As we have long advocated, the tax code should do only one thing, that’s raise a sufficient amount of money to fund government programs with the least amount of harm to the economy. So we’ve been frequent critics of legislative attempts to use tax credits to micromanage favored industries or sectors of the economy. But we are equally distressed when legislators try to use tax policy as a cudgel to punish industries that have fallen out of political favor.

The latest example of tax policy-as-political-weapon is the “Close Big Oil Tax Loopholes Act” (S. 940) introduced this week by Senator Robert Menendez (D-NJ) and a host of other Senate Democrats. The main purpose of the bill is to deny large integrated oil companies the use of five provisions in the tax code.

These five provisions are:

  • A foreign tax credit if such company is a “dual capacity” taxpayer,
  • The tax deduction for income attributable to domestic production of oil, natural gas, or primary products thereof,
  • The tax deduction for intangible drilling and development costs,
  • The percentage depletion allowance for oil and gas wells, and
  • The tax deduction for qualified tertiary injectant expenses.

While this legislation is flawed on a number of accounts, there are three worth mentioning.

First, it won’t lower the price of gasoline. Since most of the sponsoring Senators also supported the increase in the federal tobacco tax in 2009, they should understand the basic economic principle that when you raise taxes on something you get less of it. So the effect of raising taxes on the production, exploration, and drilling of domestic oil by eliminating these tax provisions, will likely be less production of domestic oil. Thus, the legislation would actually increase our dependence on foreign oil and, not surprisingly, increase the price of gasoline at the margin – outcomes completely at odds with purported purpose of the bill.

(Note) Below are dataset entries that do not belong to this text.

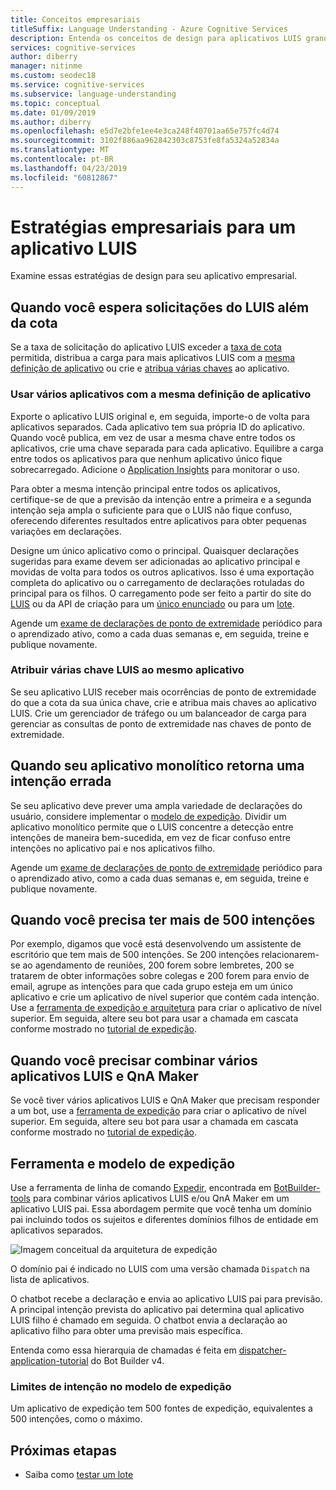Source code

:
 ```yaml
---
title: Conceitos empresariais
titleSuffix: Language Understanding - Azure Cognitive Services
description: Entenda os conceitos de design para aplicativos LUIS grandes ou em vários aplicativos, incluindo o LUIS e o QnA Maker juntos.
services: cognitive-services
author: diberry
manager: nitinme
ms.custom: seodec18
ms.service: cognitive-services
ms.subservice: language-understanding
ms.topic: conceptual
ms.date: 01/09/2019
ms.author: diberry
ms.openlocfilehash: e5d7e2bfe1ee4e3ca248f40701aa65e757fc4d74
ms.sourcegitcommit: 3102f886aa962842303c8753fe8fa5324a52834a
ms.translationtype: MT
ms.contentlocale: pt-BR
ms.lasthandoff: 04/23/2019
ms.locfileid: "60812867"
---
```

# <a name="enterprise-strategies-for-a-luis-app"></a>Estratégias empresariais para um aplicativo LUIS
Examine essas estratégias de design para seu aplicativo empresarial.

## <a name="when-you-expect-luis-requests-beyond-the-quota"></a>Quando você espera solicitações do LUIS além da cota
Se a taxa de solicitação do aplicativo LUIS exceder a [taxa de cota](https://azure.microsoft.com/pricing/details/cognitive-services/language-understanding-intelligent-services/) permitida, distribua a carga para mais aplicativos LUIS com a [mesma definição de aplicativo](#use-multiple-apps-with-same-app-definition) ou crie e [atribua várias chaves](#assign-multiple-luis-keys-to-same-app) ao aplicativo. 

### <a name="use-multiple-apps-with-same-app-definition"></a>Usar vários aplicativos com a mesma definição de aplicativo
Exporte o aplicativo LUIS original e, em seguida, importe-o de volta para aplicativos separados. Cada aplicativo tem sua própria ID do aplicativo. Quando você publica, em vez de usar a mesma chave entre todos os aplicativos, crie uma chave separada para cada aplicativo. Equilibre a carga entre todos os aplicativos para que nenhum aplicativo único fique sobrecarregado. Adicione o [Application Insights](luis-tutorial-bot-csharp-appinsights.md) para monitorar o uso. 

Para obter a mesma intenção principal entre todos os aplicativos, certifique-se de que a previsão da intenção entre a primeira e a segunda intenção seja ampla o suficiente para que o LUIS não fique confuso, oferecendo diferentes resultados entre aplicativos para obter pequenas variações em declarações. 

Designe um único aplicativo como o principal. Quaisquer declarações sugeridas para exame devem ser adicionadas ao aplicativo principal e movidas de volta para todos os outros aplicativos. Isso é uma exportação completa do aplicativo ou o carregamento de declarações rotuladas do principal para os filhos. O carregamento pode ser feito a partir do site do [LUIS](luis-reference-regions.md) ou da API de criação para um [único enunciado](https://westus.dev.cognitive.microsoft.com/docs/services/5890b47c39e2bb17b84a55ff/operations/5890b47c39e2bb052c5b9c08) ou para um [lote](https://westus.dev.cognitive.microsoft.com/docs/services/5890b47c39e2bb17b84a55ff/operations/5890b47c39e2bb052c5b9c09). 

Agende um [exame de declarações de ponto de extremidade](luis-how-to-review-endpoint-utterances.md) periódico para o aprendizado ativo, como a cada duas semanas e, em seguida, treine e publique novamente. 

### <a name="assign-multiple-luis-keys-to-same-app"></a>Atribuir várias chave LUIS ao mesmo aplicativo
Se seu aplicativo LUIS receber mais ocorrências de ponto de extremidade do que a cota da sua única chave, crie e atribua mais chaves ao aplicativo LUIS. Crie um gerenciador de tráfego ou um balanceador de carga para gerenciar as consultas de ponto de extremidade nas chaves de ponto de extremidade. 

## <a name="when-your-monolithic-app-returns-wrong-intent"></a>Quando seu aplicativo monolítico retorna uma intenção errada
Se seu aplicativo deve prever uma ampla variedade de declarações do usuário, considere implementar o [modelo de expedição](#dispatch-tool-and-model). Dividir um aplicativo monolítico permite que o LUIS concentre a detecção entre intenções de maneira bem-sucedida, em vez de ficar confuso entre intenções no aplicativo pai e nos aplicativos filho. 

Agende um [exame de declarações de ponto de extremidade](luis-how-to-review-endpoint-utterances.md) periódico para o aprendizado ativo, como a cada duas semanas e, em seguida, treine e publique novamente. 

## <a name="when-you-need-to-have-more-than-500-intents"></a>Quando você precisa ter mais de 500 intenções
Por exemplo, digamos que você está desenvolvendo um assistente de escritório que tem mais de 500 intenções. Se 200 intenções relacionarem-se ao agendamento de reuniões, 200 forem sobre lembretes, 200 se tratarem de obter informações sobre colegas e 200 forem para envio de email, agrupe as intenções para que cada grupo esteja em um único aplicativo e crie um aplicativo de nível superior que contém cada intenção. Use a [ferramenta de expedição e arquitetura](#dispatch-tool-and-model) para criar o aplicativo de nível superior. Em seguida, altere seu bot para usar a chamada em cascata conforme mostrado no [tutorial de expedição][dispatcher-application-tutorial]. 

## <a name="when-you-need-to-combine-several-luis-and-qna-maker-apps"></a>Quando você precisar combinar vários aplicativos LUIS e QnA Maker
Se você tiver vários aplicativos LUIS e QnA Maker que precisam responder a um bot, use a [ferramenta de expedição](#dispatch-tool-and-model) para criar o aplicativo de nível superior. Em seguida, altere seu bot para usar a chamada em cascata conforme mostrado no [tutorial de expedição][dispatcher-application-tutorial]. 

## <a name="dispatch-tool-and-model"></a>Ferramenta e modelo de expedição
Use a ferramenta de linha de comando [Expedir][dispatch-tool], encontrada em [BotBuilder-tools](https://github.com/Microsoft/botbuilder-tools) para combinar vários aplicativos LUIS e/ou QnA Maker em um aplicativo LUIS pai. Essa abordagem permite que você tenha um domínio pai incluindo todos os sujeitos e diferentes domínios filhos de entidade em aplicativos separados. 

![Imagem conceitual da arquitetura de expedição](./media/luis-concept-enterprise/dispatch-architecture.png)

O domínio pai é indicado no LUIS com uma versão chamada `Dispatch` na lista de aplicativos. 

O chatbot recebe a declaração e envia ao aplicativo LUIS pai para previsão. A principal intenção prevista do aplicativo pai determina qual aplicativo LUIS filho é chamado em seguida. O chatbot envia a declaração ao aplicativo filho para obter uma previsão mais específica.

Entenda como essa hierarquia de chamadas é feita em [dispatcher-application-tutorial][dispatcher-application-tutorial] do Bot Builder v4.  

### <a name="intent-limits-in-dispatch-model"></a>Limites de intenção no modelo de expedição
Um aplicativo de expedição tem 500 fontes de expedição, equivalentes a 500 intenções, como o máximo. 

## <a name="next-steps"></a>Próximas etapas

* Saiba como [testar um lote](luis-how-to-batch-test.md)

[dispatcher-application-tutorial]: https://aka.ms/bot-dispatch
[dispatch-tool]: https://aka.ms/dispatch-tool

Second, it exposes oil companies to double taxation on their foreign earnings. One of the inviolate principles of sound tax policy is that a dollar of income should be taxed only once as close to the source as possible. In keeping with this principle, the U.S. tax code affords multinational firms a credit for income taxes paid to other governments on their foreign earnings. Oil companies are frequently subject to extra layers of taxation in countries such as Norway (the total income tax for oil companies is 78 percent) and Saudi Arabia (the total tax for oil firms is 85 percent) so the tax code allows these “dual capacity” taxpayers to deduct more than the base rate of tax. Eliminating this well-established (and well-litigated) provision will subject these companies to U.S. tax on income that was already highly taxed abroad.

Lastly, as I have written before, denying oil and gas companies the domestic production deduction sets a very bad precedent on many levels. First, it would deny the deduction for the oil companies but keep the deduction for all of the industries that use petroleum products such as the automakers, asphalt layers, tire companies, rubber toy manufacturers, or makers of synthetic clothing. Moreover, once such a provision is denied for one industry for punitive reasons, what is to stop lawmakers from using the same tactics against other disfavored products such as fatty foods, sugary drinks or alcoholic beverages.